Under the Foreign Investment in Real Property Tax Act of 1981 (FIRPTA), the United States imposes income tax on a foreign person that disposes of an interest in real estate located in the United States (a USRPI). A transferee is obligated to withhold 15% of the purchase price.
In 2015, Congress enacted several exemptions from FIRPTA, including an exemption for QFPFs and entities wholly owned by QFPFs (controlled entities). Generally, a QFPF is a trust, corporation or other organization or arrangement that (i) is created or organized under foreign law, (ii) is established to provide retirement or pension benefits to employees, (iii) does not have a participant with a right to more than 5% of its assets or income, (iv) is subject to government regulation and annual information reporting, and (v) is eligible for certain tax benefits in the country in which it was created or organized. Since the QFPF exemption was enacted, its scope has been a matter of some uncertainty.
The proposed regulations generally take taxpayer-friendly positions that would apply the QFPF exemption broadly. The proposed regulations rely on the explanation of the 2015 legislation published by Congress’s Joint Committee on Taxation to support these positions.
The Proposed Regulations
Highlights of the new provisions include the following:
- An expansive reading of the definition of controlled entities would allow the exemption when a controlled entity is owned indirectly (as well as directly) by a QFPF. The exemption would also apply when the controlled entity is owned by multiple QFPFs.
- The QFPF exemption is generally not available to an entity that was not a QFPF, a part of a QFPF or a controlled entity at any time during the 10 years preceding a disposition of a USRPI held by that entity (10-Year Rule). This rule prevents avoidance of FIRPTA tax on gain that accrues before the entity qualified for the exemption.

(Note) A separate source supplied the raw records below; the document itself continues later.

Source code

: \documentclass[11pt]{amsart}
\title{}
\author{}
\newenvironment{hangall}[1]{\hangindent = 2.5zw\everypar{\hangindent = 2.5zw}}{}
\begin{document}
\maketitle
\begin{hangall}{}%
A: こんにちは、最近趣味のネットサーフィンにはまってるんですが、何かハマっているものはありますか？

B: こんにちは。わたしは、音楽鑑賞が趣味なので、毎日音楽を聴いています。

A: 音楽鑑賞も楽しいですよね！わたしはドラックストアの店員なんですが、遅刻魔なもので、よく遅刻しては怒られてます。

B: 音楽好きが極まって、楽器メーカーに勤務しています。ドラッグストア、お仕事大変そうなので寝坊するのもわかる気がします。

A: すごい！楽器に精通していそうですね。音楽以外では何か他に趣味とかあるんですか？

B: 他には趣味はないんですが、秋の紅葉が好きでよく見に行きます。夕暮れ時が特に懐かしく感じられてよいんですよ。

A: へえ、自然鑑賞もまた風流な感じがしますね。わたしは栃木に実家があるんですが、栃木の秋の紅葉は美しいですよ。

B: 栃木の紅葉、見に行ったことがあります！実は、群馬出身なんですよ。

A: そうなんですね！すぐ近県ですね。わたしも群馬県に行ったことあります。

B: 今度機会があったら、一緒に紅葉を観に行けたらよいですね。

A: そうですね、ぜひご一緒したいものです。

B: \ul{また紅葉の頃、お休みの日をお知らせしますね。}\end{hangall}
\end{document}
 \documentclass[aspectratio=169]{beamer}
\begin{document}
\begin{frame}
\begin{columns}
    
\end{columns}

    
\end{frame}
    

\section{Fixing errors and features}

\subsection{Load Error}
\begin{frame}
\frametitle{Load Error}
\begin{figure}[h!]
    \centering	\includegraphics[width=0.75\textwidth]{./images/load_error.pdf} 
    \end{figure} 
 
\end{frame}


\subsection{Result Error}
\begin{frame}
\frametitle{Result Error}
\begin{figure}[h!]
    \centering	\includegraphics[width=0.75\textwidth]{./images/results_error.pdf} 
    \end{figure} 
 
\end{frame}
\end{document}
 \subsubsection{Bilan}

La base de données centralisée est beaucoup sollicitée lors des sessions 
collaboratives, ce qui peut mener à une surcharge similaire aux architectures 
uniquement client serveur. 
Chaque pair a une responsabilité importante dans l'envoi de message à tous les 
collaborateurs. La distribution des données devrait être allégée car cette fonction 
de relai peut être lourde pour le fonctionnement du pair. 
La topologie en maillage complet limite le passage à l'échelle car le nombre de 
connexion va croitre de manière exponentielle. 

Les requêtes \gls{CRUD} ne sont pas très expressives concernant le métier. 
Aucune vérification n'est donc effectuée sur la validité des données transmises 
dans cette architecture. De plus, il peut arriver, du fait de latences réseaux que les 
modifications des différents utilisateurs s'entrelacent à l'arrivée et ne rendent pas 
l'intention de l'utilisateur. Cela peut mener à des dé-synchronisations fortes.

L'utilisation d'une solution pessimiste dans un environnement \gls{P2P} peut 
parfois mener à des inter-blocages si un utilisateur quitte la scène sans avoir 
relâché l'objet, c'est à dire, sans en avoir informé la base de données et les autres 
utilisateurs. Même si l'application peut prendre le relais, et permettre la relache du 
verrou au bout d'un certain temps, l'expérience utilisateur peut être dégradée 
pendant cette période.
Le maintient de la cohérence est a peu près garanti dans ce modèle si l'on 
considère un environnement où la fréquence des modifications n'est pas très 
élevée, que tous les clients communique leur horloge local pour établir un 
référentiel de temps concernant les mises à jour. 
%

- A pension plan would be able to qualify as a QFPF if it was created or organized under the law of a political subdivision of a country (and not just under the law of the country itself). However, the requirement that a QFPF be eligible for local tax benefits would not be met when tax benefits are available only with respect to taxes imposed by the political subdivision.
- A multi-employer pension plan or a government-sponsored pension plan would be able to qualify as a QFPF, as well as pension plans organized by a trade union, professional association or similar group.
- A pension plan would qualify even if it provides “ancillary” benefits, as long as the present value of such benefits does not exceed 15% of the present value of all the benefits provided by the plan. Ancillary benefits include benefits for long-term care, death, disability, healthcare and unemployment.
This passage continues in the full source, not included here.